- _What the exercise asks_:
Report every line of the entries that contains the word "unique".

(Records shown Opens)

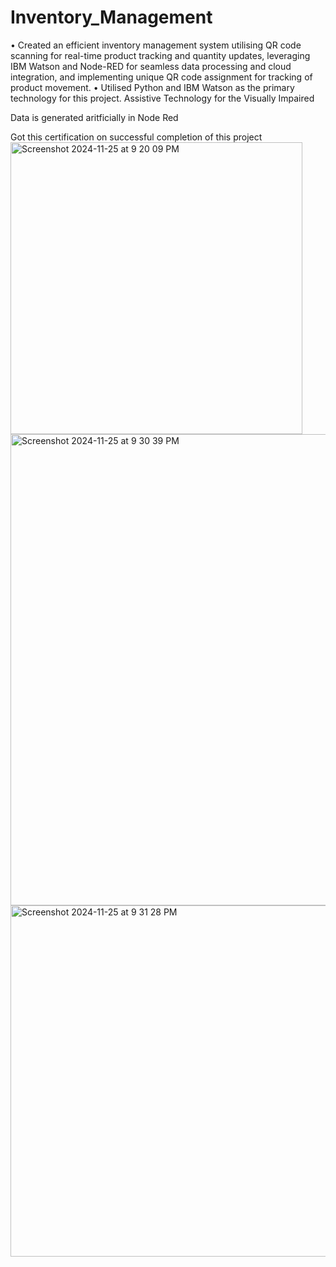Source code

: # Inventory_Management

• Created an efficient inventory management system utilising QR code scanning for real-time product tracking and quantity updates, leveraging IBM Watson and Node-RED for seamless data processing and cloud integration, and implementing unique QR code assignment for tracking of product movement.
• Utilised Python and IBM Watson as the primary technology for this project.
Assistive Technology for the Visually Impaired

Data is generated aritficially in Node Red


Got this certification on successful completion of this project
<img width="467" alt="Screenshot 2024-11-25 at 9 20 09 PM" src="https://github.com/user-attachments/assets/a3b9f406-0c56-4af1-8444-9067ab7db486">
<img width="754" alt="Screenshot 2024-11-25 at 9 30 39 PM" src="https://github.com/user-attachments/assets/d71f72fd-174f-401e-bbc6-ed7b0e36caf8">
<img width="562" alt="Screenshot 2024-11-25 at 9 31 28 PM" src="https://github.com/user-attachments/assets/1578ff95-3be6-42b2-a2eb-509a1978ad2e">
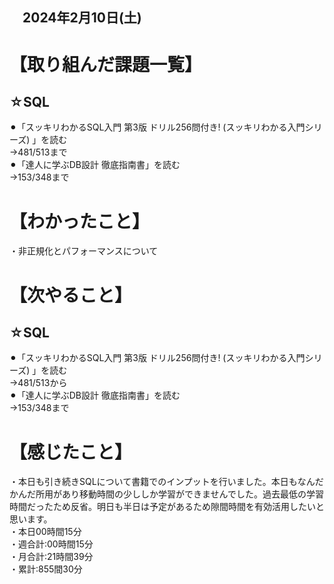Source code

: ## 　2024年2月10日(土)
# 【取り組んだ課題一覧】
## ☆SQL
⚫︎「スッキリわかるSQL入門 第3版 ドリル256問付き! (スッキリわかる入門シリーズ) 」を読む<br>
→481/513まで<br>
⚫︎「達人に学ぶDB設計 徹底指南書」を読む<br>
→153/348まで<br>
# 【わかったこと】
・非正規化とパフォーマンスについて<br>
# 【次やること】
## ☆SQL
⚫︎「スッキリわかるSQL入門 第3版 ドリル256問付き! (スッキリわかる入門シリーズ) 」を読む<br>
→481/513から<br>
⚫︎「達人に学ぶDB設計 徹底指南書」を読む<br>
→153/348まで<br>
# 【感じたこと】
・本日も引き続きSQLについて書籍でのインプットを行いました。本日もなんだかんだ所用があり移動時間の少ししか学習ができませんでした。過去最低の学習時間だったため反省。明日も半日は予定があるため隙間時間を有効活用したいと思います。<br>
・本日00時間15分<br>
・週合計:00時間15分<br>
・月合計:21時間39分<br>
・累計:855間30分<br>
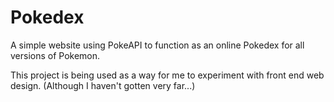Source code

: # Pokedex
A simple website using PokeAPI to function as an online Pokedex for all versions of Pokemon.

This project is being used as a way for me to experiment with front end web design. (Although I haven't gotten very far...)

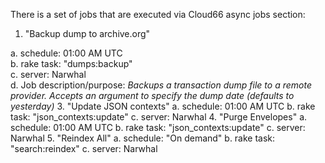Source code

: There is a set of jobs that are executed via Cloud66 async jobs section:

1. "Backup dump to archive.org"

  a. schedule: 01:00 AM UTC  
  b. rake task: "dumps:backup"  
  c. server: Narwhal  
  d. Job description/purpose: _Backups a transaction dump file to a remote provider. Accepts an argument to specify the dump date (defaults to yesterday)_ 
3. "Update JSON contexts"
  a. schedule: 01:00 AM UTC
  b. rake task: "json_contexts:update"
  c. server: Narwhal
4. "Purge Envelopes"
  a. schedule: 01:00 AM UTC
  b. rake task: "json_contexts:update"
  c. server: Narwhal
5. "Reindex All"
  a. schedule: "On demand"
  b. rake task: "search:reindex"
  c. server: Narwhal

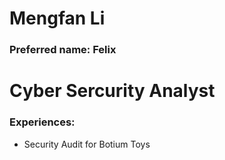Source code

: # Mengfan Li 
### Preferred name: Felix

# Cyber Sercurity Analyst
### Experiences:

- Security Audit for Botium Toys
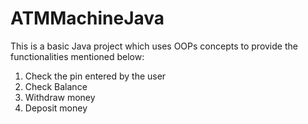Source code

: # ATMMachineJava
This is a basic Java project which uses OOPs concepts to provide the functionalities mentioned below:
1. Check the pin entered by the user
2. Check Balance
3. Withdraw money
4. Deposit money
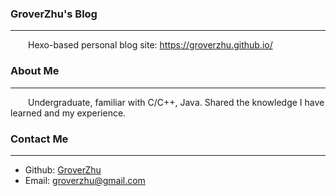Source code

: ### GroverZhu's Blog
***
&emsp;&emsp;Hexo-based personal blog site: https://groverzhu.github.io/   
### About Me   
***
&emsp;&emsp;Undergraduate, familiar with C/C++, Java. Shared the knowledge I have learned and my experience.
### Contact Me   
***
* Github: [GroverZhu](https://github.com/GroverZhu/)   
* Email: groverzhu@gmail.com
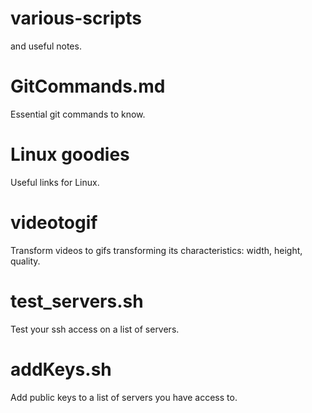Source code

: # various-scripts

and useful notes.


# GitCommands.md
Essential git commands to know.

# Linux goodies
Useful links for Linux.

# videotogif
Transform videos to gifs transforming its characteristics: width, height, quality.

# test_servers.sh

Test your ssh access on a list of servers.

# addKeys.sh

Add public keys to a list of servers you have access to.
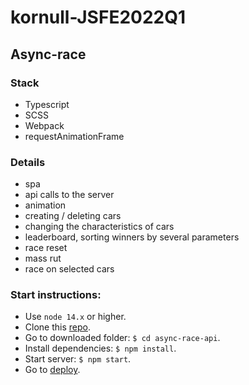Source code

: # kornull-JSFE2022Q1
## Async-race

### Stack

+ Typescript
+ SCSS
+ Webpack
+ requestAnimationFrame

### Details

+ spa
+ api calls to the server
+ animation
+ creating / deleting cars
+ changing the characteristics of cars
+ leaderboard, sorting winners by several parameters
+ race reset
+ mass rut
+ race on selected cars


### Start instructions:

 + Use `node 14.x` or higher.
 + Clone this [repo](https://github.com/Kornull/async-race-api).
 + Go to downloaded folder: `$ cd async-race-api`.
 + Install dependencies: `$ npm install`.
 + Start server: `$ npm start`.
 + Go to [deploy](https://kornull-async.netlify.app/).
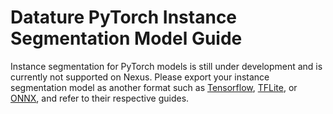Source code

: # Datature PyTorch Instance Segmentation Model Guide

Instance segmentation for PyTorch models is still under development and is currently not supported on Nexus. Please export your instance segmentation model as another format such as [Tensorflow](../../../tensorflow/segmentation/instance/), [TFLite](../../../tflite/segmentation/instance/), or [ONNX](../../../onnx/segmentation/instance/), and refer to their respective guides.
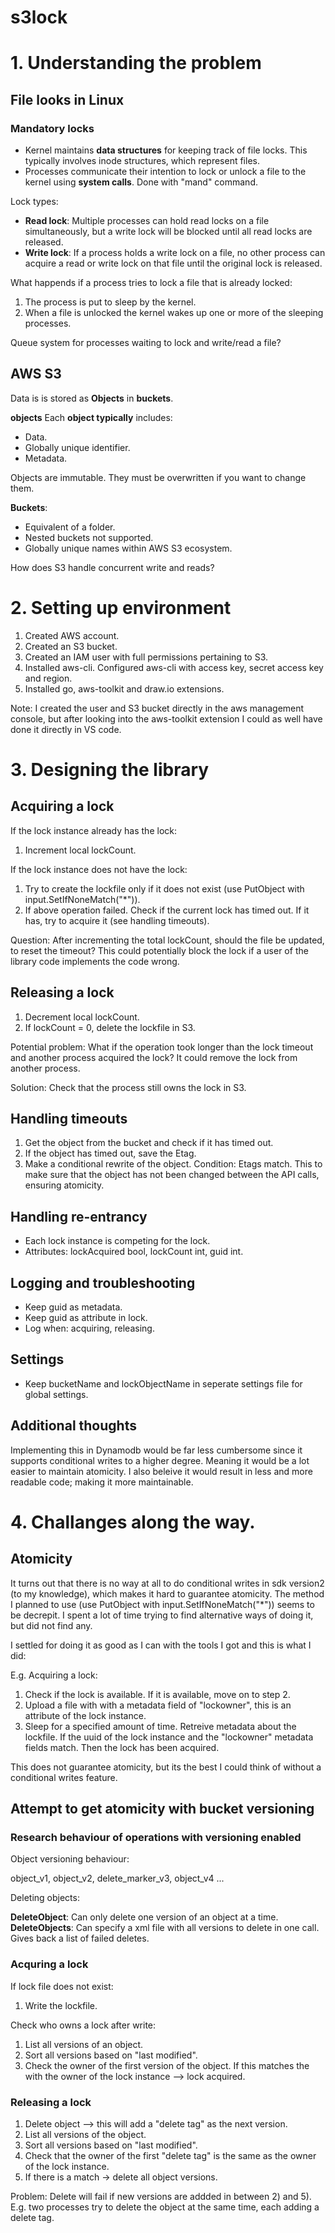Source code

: # s3lock

# 1. Understanding the problem

## File looks in Linux

### Mandatory locks
- Kernel maintains **data structures** for keeping track of file locks. This typically involves inode structures, which represent files.
- Processes communicate their intention to lock or unlock a file to the kernel using **system calls**. Done with "mand" command.

Lock types:
- **Read lock**: Multiple processes can hold read locks on a file simultaneously, but a write lock will be blocked until all read locks are released.
- **Write lock**: If a process holds a write lock on a file, no other process can acquire a read or write lock on that file until the original lock is released.

What happends if a process tries to lock a file that is already locked:
1. The process is put to sleep by the kernel.
2. When a file is unlocked the kernel wakes up one or more of the sleeping processes.

Queue system for processes waiting to lock and write/read a file?

## AWS S3

Data is is stored as **Objects** in **buckets**.

**objects**
Each **object typically** includes:
- Data.
- Globally unique identifier.
- Metadata.

Objects are immutable. They must be overwritten if you want to change them.

**Buckets**:
- Equivalent of a folder.
- Nested buckets not supported.
- Globally unique names within AWS S3 ecosystem.

How does S3 handle concurrent write and reads?


# 2. Setting up environment

1. Created AWS account.
2. Created an S3 bucket.
3. Created an IAM user with full permissions pertaining to S3.
4. Installed aws-cli. Configured aws-cli with access key, secret access key and region.
5. Installed go, aws-toolkit and draw.io extensions.

Note: I created the user and S3 bucket directly in the aws management console, but after looking into the aws-toolkit extension I could as well have done it directly in VS code.


# 3. Designing the library

## Acquiring a lock
If the lock instance already has the lock: 
1. Increment local lockCount.

If the lock instance does not have the lock:
1. Try to create the lockfile only if it does not exist (use PutObject with input.SetIfNoneMatch("*")).
2. If above operation failed. Check if the current lock has timed out. If it has, try to acquire it (see handling timeouts).

Question: After incrementing the total lockCount, should the file be updated, to reset the timeout? This could potentially block the lock if a user of the library code implements the code wrong.

## Releasing a lock
1. Decrement local lockCount.
2. If lockCount = 0, delete the lockfile in S3.

Potential problem: What if the operation took longer than the lock timeout and another process acquired the lock? It could remove the lock from another process.

Solution: Check that the process still owns the lock in S3.

## Handling timeouts 
1. Get the object from the bucket and check if it has timed out.
2. If the object has timed out, save the Etag.
3. Make a conditional rewrite of the object. Condition: Etags match. This to make sure that the object has not been changed between the API calls, ensuring atomicity.

## Handling re-entrancy
- Each lock instance is competing for the lock.
- Attributes: lockAcquired bool, lockCount int, guid int.

## Logging and troubleshooting
- Keep guid as metadata.
- Keep guid as attribute in lock.
- Log when: acquiring, releasing.

## Settings
- Keep bucketName and lockObjectName in seperate settings file for global settings.

## Additional thoughts 
Implementing this in Dynamodb would be far less cumbersome since it supports conditional writes to a higher degree. Meaning it would be a lot easier to maintain atomicity. I also beleive it would result in less and more readable code; making it more maintainable.


# 4. Challanges along the way.

## Atomicity
It turns out that there is no way at all to do conditional writes in sdk version2 (to my knowledge), which makes it hard to guarantee atomicity. The method I planned to use (use PutObject with input.SetIfNoneMatch("*")) seems to be decrepit. I spent a lot of time trying to find alternative ways of doing it, but did not find any.

I settled for doing it as good as I can with the tools I got and this is what I did:

E.g. Acquiring a lock:
1. Check if the lock is available. If it is available, move on to step 2.
2. Upload a file with with a metadata field of "lockowner", this is an attribute of the lock instance.
3. Sleep for a specified amount of time. Retreive metadata about the lockfile. If the uuid of the lock instance and the "lockowner" metadata fields match. Then the lock has been acquired.

This does not guarantee atomicity, but its the best I could think of without a conditional writes feature.

## Attempt to get atomicity with bucket versioning

### Research behaviour of operations with versioning enabled

Object versioning behaviour:

object_v1, object_v2, delete_marker_v3, object_v4 ...

Deleting objects:

**DeleteObject**: Can only delete one version of an object at a time.
**DeleteObjects**: Can specify a xml file with all versions to delete in one call. Gives back a list of failed deletes.


### Acquring a lock

If lock file does not exist:
1. Write the lockfile.

Check who owns a lock after write:
1. List all versions of an object.
2. Sort all versions based on "last modified".
3. Check the owner of the first version of the object. If this matches the with the owner of the lock instance --> lock acquired.

### Releasing a lock
1. Delete object --> this will add a "delete tag" as the next version.
2. List all versions of the object.
3. Sort all versions based on "last modified".
4. Check that the owner of the first "delete tag" is the same as the owner of the lock instance.
5. If there is a match -> delete all object versions.

Problem: Delete will fail if new versions are addded in between 2) and 5). E.g. two processes try to delete the object at the same time, each adding a delete tag.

(Records shown Closes)

- _Written response_:
• Created an efficient inventory management system utilising QR code scanning for real-time product tracking and quantity updates, leveraging IBM Watson and Node-RED for seamless data processing and cloud integration, and implementing unique QR code assignment for tracking of product movement.
- Globally unique identifier.
- Globally unique names within AWS S3 ecosystem.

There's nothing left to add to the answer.